[Rendered images with source text]
- Opening Delimiter -
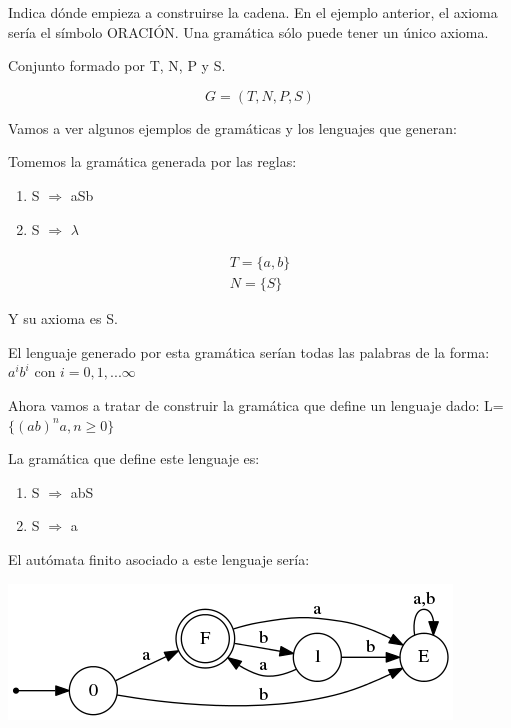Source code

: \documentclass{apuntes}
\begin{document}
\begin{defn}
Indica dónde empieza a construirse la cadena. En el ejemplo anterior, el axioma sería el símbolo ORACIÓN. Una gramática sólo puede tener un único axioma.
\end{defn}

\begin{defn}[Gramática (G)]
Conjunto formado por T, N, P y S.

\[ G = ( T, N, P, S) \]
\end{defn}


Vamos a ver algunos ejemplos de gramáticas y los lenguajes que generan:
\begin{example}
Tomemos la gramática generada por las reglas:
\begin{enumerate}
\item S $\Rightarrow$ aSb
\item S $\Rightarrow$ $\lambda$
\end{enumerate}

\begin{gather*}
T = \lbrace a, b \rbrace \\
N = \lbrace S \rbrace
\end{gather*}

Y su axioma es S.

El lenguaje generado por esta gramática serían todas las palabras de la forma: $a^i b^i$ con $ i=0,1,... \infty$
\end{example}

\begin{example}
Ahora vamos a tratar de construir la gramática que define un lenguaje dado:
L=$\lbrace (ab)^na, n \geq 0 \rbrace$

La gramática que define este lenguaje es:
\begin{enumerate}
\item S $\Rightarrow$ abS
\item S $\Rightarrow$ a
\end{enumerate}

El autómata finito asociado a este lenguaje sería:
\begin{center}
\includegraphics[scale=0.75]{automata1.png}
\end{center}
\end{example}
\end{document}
- Closing Delimiter -
- Opening Delimiter -
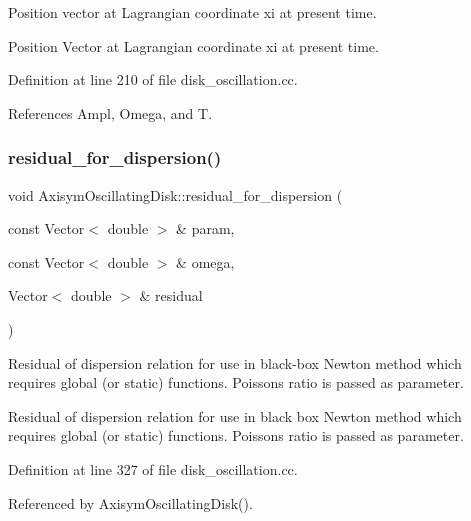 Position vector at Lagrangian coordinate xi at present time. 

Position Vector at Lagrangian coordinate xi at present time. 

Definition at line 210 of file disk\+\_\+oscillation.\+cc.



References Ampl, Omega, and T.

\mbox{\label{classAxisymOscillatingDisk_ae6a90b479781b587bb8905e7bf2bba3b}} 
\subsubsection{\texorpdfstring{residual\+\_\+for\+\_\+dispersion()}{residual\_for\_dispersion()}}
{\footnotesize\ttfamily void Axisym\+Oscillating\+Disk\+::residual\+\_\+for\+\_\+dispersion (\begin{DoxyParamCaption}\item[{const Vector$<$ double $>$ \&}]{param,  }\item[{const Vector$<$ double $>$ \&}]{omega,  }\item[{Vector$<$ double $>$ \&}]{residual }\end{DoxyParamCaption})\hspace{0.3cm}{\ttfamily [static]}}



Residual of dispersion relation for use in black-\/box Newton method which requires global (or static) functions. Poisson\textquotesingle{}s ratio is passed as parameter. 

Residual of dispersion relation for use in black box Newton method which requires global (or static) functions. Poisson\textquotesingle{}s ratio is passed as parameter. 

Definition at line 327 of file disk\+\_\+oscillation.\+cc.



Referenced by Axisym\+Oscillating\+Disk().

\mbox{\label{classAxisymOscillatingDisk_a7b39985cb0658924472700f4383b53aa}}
- Closing Delimiter -
- Opening Delimiter -
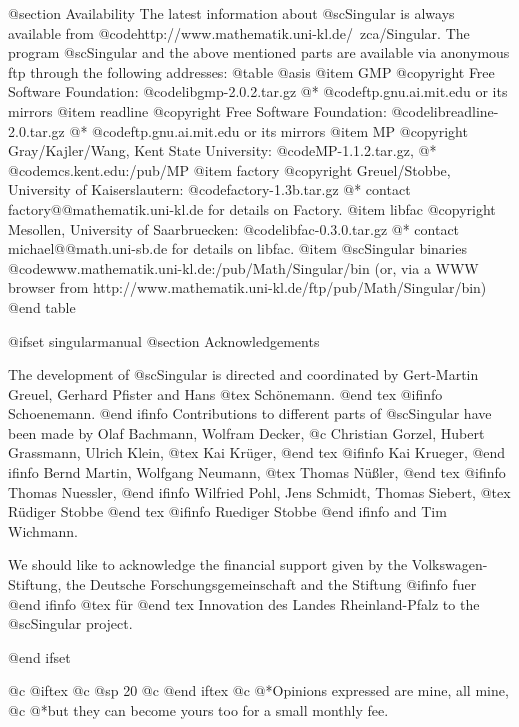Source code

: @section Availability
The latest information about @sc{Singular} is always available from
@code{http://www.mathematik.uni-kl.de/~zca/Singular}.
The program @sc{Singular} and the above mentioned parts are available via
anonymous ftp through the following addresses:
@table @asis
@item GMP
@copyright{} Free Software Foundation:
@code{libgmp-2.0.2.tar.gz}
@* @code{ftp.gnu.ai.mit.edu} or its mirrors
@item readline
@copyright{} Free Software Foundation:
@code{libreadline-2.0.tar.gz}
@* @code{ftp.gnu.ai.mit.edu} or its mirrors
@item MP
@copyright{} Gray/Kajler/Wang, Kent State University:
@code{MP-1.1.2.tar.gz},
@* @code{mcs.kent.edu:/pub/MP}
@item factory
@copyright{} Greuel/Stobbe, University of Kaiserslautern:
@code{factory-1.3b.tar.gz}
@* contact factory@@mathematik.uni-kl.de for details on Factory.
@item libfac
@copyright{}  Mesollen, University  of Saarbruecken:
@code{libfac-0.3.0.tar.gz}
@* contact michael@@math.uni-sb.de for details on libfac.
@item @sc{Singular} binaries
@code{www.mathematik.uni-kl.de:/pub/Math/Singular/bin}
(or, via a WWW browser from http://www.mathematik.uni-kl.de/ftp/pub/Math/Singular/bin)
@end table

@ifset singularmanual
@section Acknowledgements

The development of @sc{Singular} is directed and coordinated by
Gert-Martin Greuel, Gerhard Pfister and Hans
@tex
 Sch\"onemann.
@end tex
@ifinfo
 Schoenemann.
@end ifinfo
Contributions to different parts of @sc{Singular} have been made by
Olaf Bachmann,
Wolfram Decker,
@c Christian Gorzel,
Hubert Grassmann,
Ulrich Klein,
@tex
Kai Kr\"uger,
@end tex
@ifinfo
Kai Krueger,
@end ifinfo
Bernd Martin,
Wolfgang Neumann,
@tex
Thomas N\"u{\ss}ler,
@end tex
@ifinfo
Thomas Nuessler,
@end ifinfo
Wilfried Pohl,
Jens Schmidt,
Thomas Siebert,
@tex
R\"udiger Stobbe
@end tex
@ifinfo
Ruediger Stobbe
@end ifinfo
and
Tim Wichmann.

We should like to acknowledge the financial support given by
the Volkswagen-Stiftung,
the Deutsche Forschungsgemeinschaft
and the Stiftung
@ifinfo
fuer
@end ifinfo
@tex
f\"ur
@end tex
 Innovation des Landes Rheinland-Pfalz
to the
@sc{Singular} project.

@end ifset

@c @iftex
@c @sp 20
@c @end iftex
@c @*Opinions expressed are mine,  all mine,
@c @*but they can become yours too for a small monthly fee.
- Closing Delimiter -
▶ Work order
With the string "Poisson" as the key, filter the data above and show the lines that match.

▶ Worked solution
Residual of dispersion relation for use in black-\/box Newton method which requires global (or static) functions. Poisson\textquotesingle{}s ratio is passed as parameter. 
Residual of dispersion relation for use in black box Newton method which requires global (or static) functions. Poisson\textquotesingle{}s ratio is passed as parameter. 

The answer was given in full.